Two eco-friendly additions are coming to a neighborhood long known for car-burning arsonists and smog.
This fall, real-estate developer Greg O’Connell will convert old water towers into energy-generating windmills. The windmills, which will churn on Van Dyke Street between Conover and Ferris streets, will create enough power to light up the public pier next to Fairway.
O’Connell said the windmill should be complete by spring.
“The towers are beautiful structures from an industrial past and the location is perfect for a windmill,” said O’Connell. “Green energy is a good match for Red Hook.”

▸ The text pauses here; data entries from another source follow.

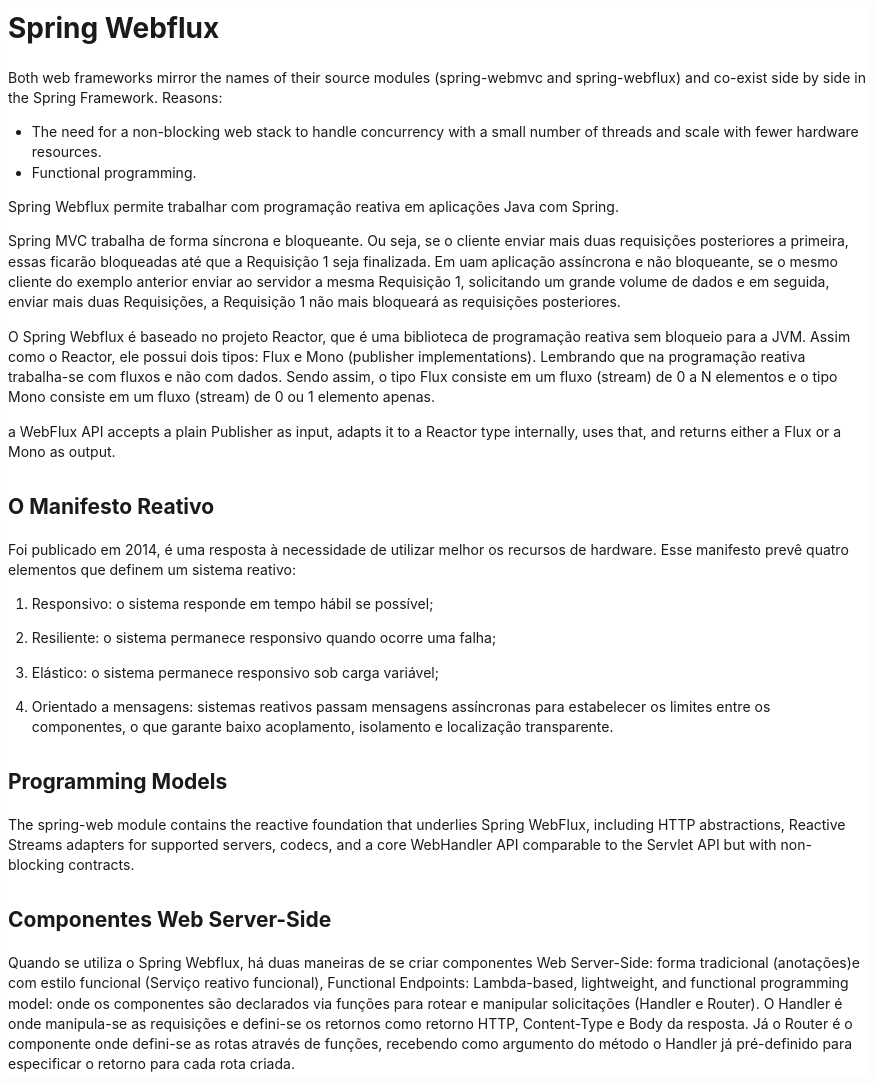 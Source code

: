 # Spring Webflux

Both web frameworks mirror the names of their source modules (spring-webmvc and spring-webflux) and co-exist side by side in the Spring Framework.
Reasons:
- The need for a non-blocking web stack to handle concurrency with a small number of threads and scale with fewer hardware resources.
- Functional programming.

Spring Webflux permite trabalhar com programação reativa em aplicações Java com Spring.

Spring MVC trabalha de forma síncrona e bloqueante.
Ou seja, se o cliente enviar mais duas requisições posteriores a primeira, essas ficarão bloqueadas até que a Requisição 1 seja finalizada.
Em uam aplicação assíncrona e não bloqueante, se o mesmo cliente do exemplo anterior enviar ao servidor a mesma Requisição 1, solicitando um grande volume de dados e em seguida, enviar mais duas Requisições, a Requisição 1 não mais bloqueará as requisições posteriores.

O Spring Webflux é baseado no projeto Reactor, que é uma biblioteca de programação reativa sem bloqueio para a JVM. Assim como o Reactor, ele possui dois tipos: Flux e Mono (publisher implementations). Lembrando que na programação reativa trabalha-se com fluxos e não com dados. Sendo assim, o tipo Flux consiste em um fluxo (stream) de 0 a N elementos e o tipo Mono consiste em um fluxo (stream) de 0 ou 1 elemento apenas.

a WebFlux API accepts a plain Publisher as input, adapts it to a Reactor type internally, uses that, and returns either a Flux or a Mono as output.

## O Manifesto Reativo
Foi publicado em 2014, é uma resposta à necessidade de utilizar melhor os recursos de hardware.
Esse manifesto prevê quatro elementos que definem um sistema reativo:

1. Responsivo: o sistema responde em tempo hábil se possível;

2. Resiliente: o sistema permanece responsivo quando ocorre uma falha;

3. Elástico: o sistema permanece responsivo sob carga variável;

4. Orientado a mensagens: sistemas reativos passam mensagens assíncronas para estabelecer os limites entre os componentes, o que garante baixo acoplamento, isolamento e localização transparente.

## Programming Models

The spring-web module contains the reactive foundation that underlies Spring WebFlux, including HTTP abstractions, Reactive Streams adapters for supported servers, codecs, and a core WebHandler API comparable to the Servlet API but with non-blocking contracts.

## Componentes Web Server-Side

Quando se utiliza o Spring Webflux, há duas maneiras de se criar componentes Web Server-Side: forma tradicional (anotações)e com estilo funcional (Serviço reativo funcional), Functional Endpoints: Lambda-based, lightweight, and functional programming model: onde os componentes são declarados via funções para rotear e manipular solicitações (Handler e Router). O Handler é onde manipula-se as requisições e defini-se os retornos como retorno HTTP, Content-Type e Body da resposta. Já o Router é o componente onde defini-se as rotas através de funções, recebendo como argumento do método o Handler já pré-definido para especificar o retorno para cada rota criada.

Just a few blocks from the waterfront on a gritty corner of Dwight and Coffey Streets, factory owner Mike DiMarino has come to the same conclusion as O’Connell. This year, he will replace the tar and gravel top on his two-story Linda Tool and Dye metal fabrication factory with a lushly planted “green roof.”
A green roof is a contained layer of foliage put on top of building that insulates the structure and absorb rainwater that would otherwise run into sewers (which, in Brooklyn, are prone to overflowing).

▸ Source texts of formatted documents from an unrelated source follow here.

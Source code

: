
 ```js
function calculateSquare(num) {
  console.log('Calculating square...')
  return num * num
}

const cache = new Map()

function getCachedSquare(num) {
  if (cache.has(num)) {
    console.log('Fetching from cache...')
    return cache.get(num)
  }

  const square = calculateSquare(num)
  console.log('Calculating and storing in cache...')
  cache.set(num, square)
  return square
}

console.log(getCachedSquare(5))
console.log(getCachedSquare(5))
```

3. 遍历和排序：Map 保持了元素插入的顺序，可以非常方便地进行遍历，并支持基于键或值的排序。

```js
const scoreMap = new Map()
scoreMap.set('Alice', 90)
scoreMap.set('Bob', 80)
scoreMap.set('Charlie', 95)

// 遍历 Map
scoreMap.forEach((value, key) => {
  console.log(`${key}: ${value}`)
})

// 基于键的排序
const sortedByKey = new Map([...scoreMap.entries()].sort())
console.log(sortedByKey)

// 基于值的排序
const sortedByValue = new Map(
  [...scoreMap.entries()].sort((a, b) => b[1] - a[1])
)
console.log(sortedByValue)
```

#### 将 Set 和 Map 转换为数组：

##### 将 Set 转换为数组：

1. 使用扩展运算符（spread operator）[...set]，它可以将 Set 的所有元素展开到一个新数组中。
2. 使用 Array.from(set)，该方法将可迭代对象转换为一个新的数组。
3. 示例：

DiMarino’s new roof was funded by a $250,000 grant from Rep. Nydia Velazquez (D–Red Hook).
“We hope that the city will look to the data that is collected and see the viability of these roofs,” said Chris Shepard of Southwest Brooklyn Industrial Development Corporation, the non-profit that will administer the grant.
The green roof is projected to cost $14 a square-foot, significantly more than a conventional tar beach. But DiMarino believes the payback will come from reduced heating and cooling bills — and of course, less water heading towards the sewers that overflow on rainy days. He estimates the roof will absorb 500,000 gallons per year.